Surging Energy Prices Offer Opportunities Even in a Challenged Market

Wednesday, October 03, 2018
Mike Larson

Around the same time this email hits your inbox, I’ll be taking off for Texas. I’m heading to the Dallas MoneyShow to share my market views with investors like you. But as a member of the Weiss Ratings family, you get to read about them here, first!

Texas is energy country, of course, and these are pretty healthy times for the sector. Just look at the price per barrel. U.S. crude oil is trading in the mid-$70s, while Brent crude (the world benchmark) is going for the low- to mid-$80s.

Companies are coining money as a result, with S&P energy sector profits surging 124% in the second quarter.

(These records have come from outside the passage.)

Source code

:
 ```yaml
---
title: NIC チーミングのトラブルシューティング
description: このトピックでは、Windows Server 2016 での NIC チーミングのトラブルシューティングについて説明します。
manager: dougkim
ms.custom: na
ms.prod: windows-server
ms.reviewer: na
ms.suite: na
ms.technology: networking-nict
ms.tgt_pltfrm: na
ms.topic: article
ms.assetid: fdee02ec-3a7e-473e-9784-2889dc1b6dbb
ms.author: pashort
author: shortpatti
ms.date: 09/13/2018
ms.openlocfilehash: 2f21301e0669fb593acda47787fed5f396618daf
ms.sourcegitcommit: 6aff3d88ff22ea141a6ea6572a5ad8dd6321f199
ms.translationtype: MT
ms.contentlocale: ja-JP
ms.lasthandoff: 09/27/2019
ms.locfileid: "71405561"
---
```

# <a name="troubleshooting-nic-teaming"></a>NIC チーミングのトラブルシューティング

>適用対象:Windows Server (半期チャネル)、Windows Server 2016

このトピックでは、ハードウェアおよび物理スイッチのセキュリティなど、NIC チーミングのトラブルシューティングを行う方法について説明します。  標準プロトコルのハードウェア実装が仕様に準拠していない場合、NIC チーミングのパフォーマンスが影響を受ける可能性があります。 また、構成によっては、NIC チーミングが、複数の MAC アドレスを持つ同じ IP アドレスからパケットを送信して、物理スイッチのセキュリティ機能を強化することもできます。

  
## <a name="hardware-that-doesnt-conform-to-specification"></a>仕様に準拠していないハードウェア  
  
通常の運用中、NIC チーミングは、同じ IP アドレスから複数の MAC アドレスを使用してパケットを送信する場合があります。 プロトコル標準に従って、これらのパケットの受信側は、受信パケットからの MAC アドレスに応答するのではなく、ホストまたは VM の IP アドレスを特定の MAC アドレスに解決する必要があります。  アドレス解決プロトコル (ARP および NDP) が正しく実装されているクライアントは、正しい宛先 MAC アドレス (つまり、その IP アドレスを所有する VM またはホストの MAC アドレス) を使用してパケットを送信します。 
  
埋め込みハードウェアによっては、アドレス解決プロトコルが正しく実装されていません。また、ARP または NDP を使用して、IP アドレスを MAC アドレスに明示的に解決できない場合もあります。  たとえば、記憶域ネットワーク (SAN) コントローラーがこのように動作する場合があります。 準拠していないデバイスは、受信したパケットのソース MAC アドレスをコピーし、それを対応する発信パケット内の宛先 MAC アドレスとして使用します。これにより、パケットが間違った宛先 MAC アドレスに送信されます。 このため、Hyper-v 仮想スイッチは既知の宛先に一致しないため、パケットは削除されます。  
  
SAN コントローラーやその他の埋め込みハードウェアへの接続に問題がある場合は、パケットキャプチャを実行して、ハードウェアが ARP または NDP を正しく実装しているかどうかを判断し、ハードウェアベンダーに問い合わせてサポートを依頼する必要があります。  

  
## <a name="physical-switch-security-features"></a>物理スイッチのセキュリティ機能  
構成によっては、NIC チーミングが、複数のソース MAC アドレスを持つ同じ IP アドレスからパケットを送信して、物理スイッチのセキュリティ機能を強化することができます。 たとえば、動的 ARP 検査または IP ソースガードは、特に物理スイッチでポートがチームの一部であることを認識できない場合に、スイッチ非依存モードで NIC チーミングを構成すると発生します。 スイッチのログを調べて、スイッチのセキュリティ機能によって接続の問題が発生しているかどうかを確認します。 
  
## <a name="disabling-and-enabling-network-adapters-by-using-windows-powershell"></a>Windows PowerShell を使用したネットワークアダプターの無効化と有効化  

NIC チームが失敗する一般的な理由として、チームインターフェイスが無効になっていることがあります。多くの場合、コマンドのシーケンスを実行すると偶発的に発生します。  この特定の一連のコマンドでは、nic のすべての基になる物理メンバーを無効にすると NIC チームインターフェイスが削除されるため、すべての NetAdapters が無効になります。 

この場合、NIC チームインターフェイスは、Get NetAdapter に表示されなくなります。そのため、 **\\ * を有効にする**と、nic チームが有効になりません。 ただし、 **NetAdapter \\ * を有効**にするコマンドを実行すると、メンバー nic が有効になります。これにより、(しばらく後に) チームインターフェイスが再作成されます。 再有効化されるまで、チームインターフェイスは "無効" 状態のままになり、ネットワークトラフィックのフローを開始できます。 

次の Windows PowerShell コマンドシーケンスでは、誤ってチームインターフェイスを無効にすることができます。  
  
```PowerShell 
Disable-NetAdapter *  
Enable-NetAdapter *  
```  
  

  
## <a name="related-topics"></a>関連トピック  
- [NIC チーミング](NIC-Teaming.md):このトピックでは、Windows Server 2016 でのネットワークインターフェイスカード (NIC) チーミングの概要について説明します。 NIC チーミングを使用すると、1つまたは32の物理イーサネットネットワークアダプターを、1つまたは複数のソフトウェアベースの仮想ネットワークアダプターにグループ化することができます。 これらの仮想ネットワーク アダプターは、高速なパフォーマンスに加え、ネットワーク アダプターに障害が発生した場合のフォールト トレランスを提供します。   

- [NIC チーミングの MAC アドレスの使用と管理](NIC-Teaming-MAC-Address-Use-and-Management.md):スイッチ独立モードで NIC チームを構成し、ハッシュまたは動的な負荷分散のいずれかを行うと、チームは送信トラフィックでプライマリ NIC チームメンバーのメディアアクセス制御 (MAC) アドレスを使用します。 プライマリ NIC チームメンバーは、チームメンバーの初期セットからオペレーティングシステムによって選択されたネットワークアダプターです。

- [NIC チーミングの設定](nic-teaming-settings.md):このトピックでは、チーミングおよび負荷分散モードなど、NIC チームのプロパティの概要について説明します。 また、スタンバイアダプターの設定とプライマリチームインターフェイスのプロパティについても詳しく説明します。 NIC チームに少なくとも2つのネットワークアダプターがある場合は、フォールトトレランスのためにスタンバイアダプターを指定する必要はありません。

That’s completely different from the last time I visited Dallas in the summer of 2014. I was there to interview legendary oilman and billionaire T. Boone Pickens, and crude oil was just starting an epic plunge. It ultimately sank from more than $100 a barrel to $26-and-change in February 2016.

So, what’s boosting prices these days? Analysts credit strong economic growth on the one hand, and concerns about Iranian supply on the other. Iran is the third-largest producer in OPEC, and it will fall under U.S. sanctions as of Nov. 4. Those restrictions could drain the world market of as many as 1.5 million barrels per day (BPD).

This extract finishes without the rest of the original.